她这不是自我反思,是给他洗脑儿来了,闻佑荆咬牙切齿道:“你等我回去,亲烂你的嘴。”
阳景赶忙捂嘴:“……错了。”
一高一矮又回到小巷口,经过【郑霖推拿馆】时,阳景注意到门口停了好几辆破旧的面包车,而此时恰好几个男人出来,嘴里叼着烟,长长吐出一口,烟熏火燎的,正要去车上拿东西。一个脸上有一道长长的疤痕,另一个长得凶神恶煞,阳景的心一阵砰砰跳——她曾经被这样的一群人吓怕了。

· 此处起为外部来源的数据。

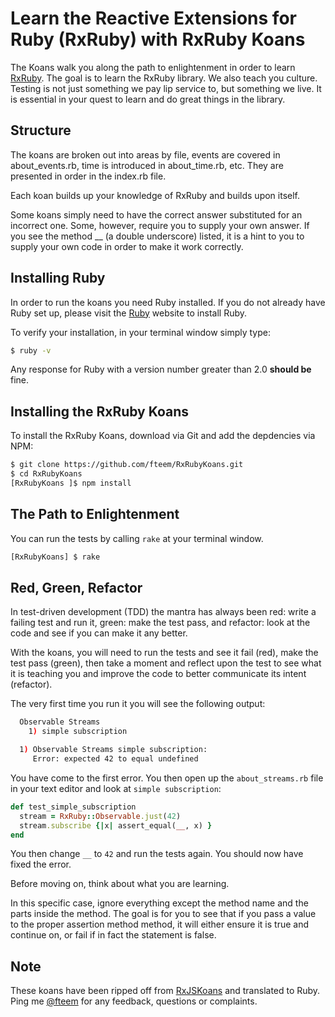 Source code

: 
# Learn the Reactive Extensions for Ruby (RxRuby) with RxRuby Koans #

The Koans walk you along the path to enlightenment in order to learn [RxRuby](https://github.com/Reactive-Extensions/RxRuby). The goal is to learn the RxRuby library. We also teach you culture. Testing is not just something we pay lip service to, but something we live. It is essential in your quest to learn and do great things in the library.

## Structure ##

The koans are broken out into areas by file, events are covered in about_events.rb, time is introduced in about_time.rb, etc. They are presented in order in the index.rb file.

Each koan builds up your knowledge of RxRuby and builds upon itself.

Some koans simply need to have the correct answer substituted for an incorrect one. Some, however, require you to supply your own answer. If you see the method __ (a double underscore) listed, it is a hint to you to supply your own code in order to make it work correctly.

## Installing Ruby ##

In order to run the koans you need Ruby installed. If you do not already have Ruby set up, please visit the
[Ruby](https://www.ruby-lang.org/en/) website to install Ruby.

To verify your installation, in your terminal window simply type:
```bash
$ ruby -v
```
Any response for Ruby with a version number greater than 2.0 **should be** fine.

## Installing the RxRuby Koans ##

To install the RxRuby Koans, download via Git and add the depdencies via NPM:
```bash
$ git clone https://github.com/fteem/RxRubyKoans.git
$ cd RxRubyKoans
[RxRubyKoans ]$ npm install
```

## The Path to Enlightenment ##

You can run the tests by calling `rake` at your terminal window.
```bash
[RxRubyKoans] $ rake
```

## Red, Green, Refactor ##

In test-driven development (TDD) the mantra has always been red: write a failing test and run it, green: make the test pass, and refactor: look at the code and see if you can make it any better.

With the koans, you will need to run the tests and see it fail (red), make the test pass (green), then take a moment and reflect upon the test to see what it is teaching you and improve the code to better communicate its intent (refactor).

The very first time you run it you will see the following output:
```bash
  Observable Streams
    1) simple subscription

  1) Observable Streams simple subscription:
     Error: expected 42 to equal undefined
```

You have come to the first error. You then open up the `about_streams.rb` file in your text editor and look at `simple subscription`:

```rb
def test_simple_subscription
  stream = RxRuby::Observable.just(42)
  stream.subscribe {|x| assert_equal(__, x) }
end
```

You then change `__` to `42` and run the tests again. You should now have fixed the error.

Before moving on, think about what you are learning.

In this specific case, ignore everything except the method name  and the parts inside the method. The goal is for you to see that if you pass a value to the proper assertion method method, it will either ensure it is true and continue on, or fail if in fact the statement is false.

## Note

These koans have been ripped off from [RxJSKoans](https://github.com/Reactive-Extensions/RxJSKoans)
and translated to Ruby. Ping me [@fteem](https://twitter.com/fteem) for any feedback, questions or complaints.
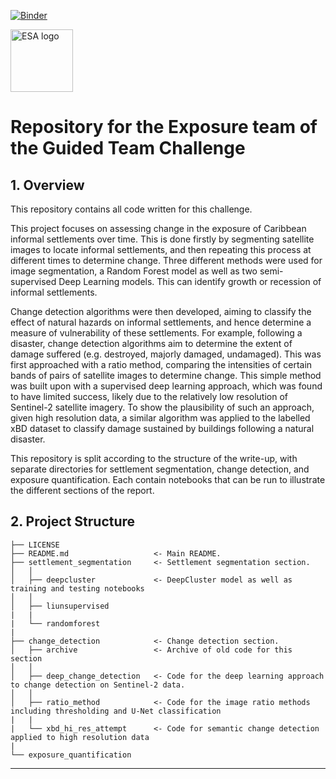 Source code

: [![Binder](https://mybinder.org/badge_logo.svg)](https://mybinder.org/v2/gh/ai4er-cdt/gtc-exposure/HEAD)

<img width="100" alt="ESA logo" src="https://brand.esa.int/files/2020/05/ESA_logo_2020_Deep-scaled.jpg">

# Repository for the Exposure team of the Guided Team Challenge

## 1. Overview

This repository contains all code written for this challenge.

This project focuses on assessing change in the exposure of Caribbean informal settlements over time. This is done firstly by segmenting satellite images to locate informal settlements, and then repeating this process at different times to determine change. Three different methods were used for image segmentation, a Random Forest model as well as two semi-supervised Deep Learning models. This can identify growth or recession of informal settlements. 

Change detection algorithms were then developed, aiming to classify the effect of natural hazards on informal settlements, and hence determine a measure of vulnerability of these settlements. For example, following a disaster, change detection algorithms aim to determine the extent of damage suffered (e.g. destroyed, majorly damaged, undamaged). This was first approached with a ratio method, comparing the intensities of certain bands of pairs of satellite images to determine change. This simple method was built upon with a supervised deep learning approach, which was found to have limited success, likely due to the relatively low resolution of Sentinel-2 satellite imagery. To show the plausibility of such an approach, given high resolution data, a similar algorithm was applied to the labelled xBD dataset to classify damage sustained by buildings following a natural disaster.

This repository is split according to the structure of the write-up, with separate directories for settlement segmentation, change detection, and exposure quantification. Each contain notebooks that can be run to illustrate the different sections of the report.

## 2. Project Structure
```
├── LICENSE
├── README.md                   <- Main README.
├── settlement_segmentation     <- Settlement segmentation section.
│   │
│   ├── deepcluster             <- DeepCluster model as well as training and testing notebooks
│   │
│   ├── liunsupervised          
|   |
|   └── randomforest            
|
├── change_detection            <- Change detection section.
│   ├── archive                 <- Archive of old code for this section
│   │
│   ├── deep_change_detection   <- Code for the deep learning approach to change detection on Sentinel-2 data.
│   │
│   ├── ratio_method            <- Code for the image ratio methods including thresholding and U-Net classification
|   |
|   └── xbd_hi_res_attempt      <- Code for semantic change detection applied to high resolution data
|
└── exposure_quantification

```

---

再次见到这样装扮的人,她条件反射地浑身发抖,记忆又回到她和妈妈东躲西藏的日子……
眼前突然一片黑暗。
闻佑荆捂着阳景的眼睛,“以后离这家远一点。”
“为什么?”
他小声道:“里面有个混蛋,这儿是他的老家,万幸那人伤到了腿,不能出门,不然这附近又要出来什么大新闻了。”
“郑霖,还记得不,那个混蛋是他爸。”
“那些人,估计是他在道上的朋友。”
“只是不知道他们为什么来虞城。”
阳景脑子此时此刻空白一片,所有的好心情都被一种名为恐惧的情绪吓跑了。
闻佑荆的身体挡着她,安抚道:“没事,别怕,我在。”
“闻佑荆,我们快点走,快回家。”阳景的手紧紧抱住他的腰,把脸藏在他怀里,生怕被那几个人看到自己。
脑海中有答案呼之欲出,阳景不敢百分百肯定。
但人的第六感往往挺准的。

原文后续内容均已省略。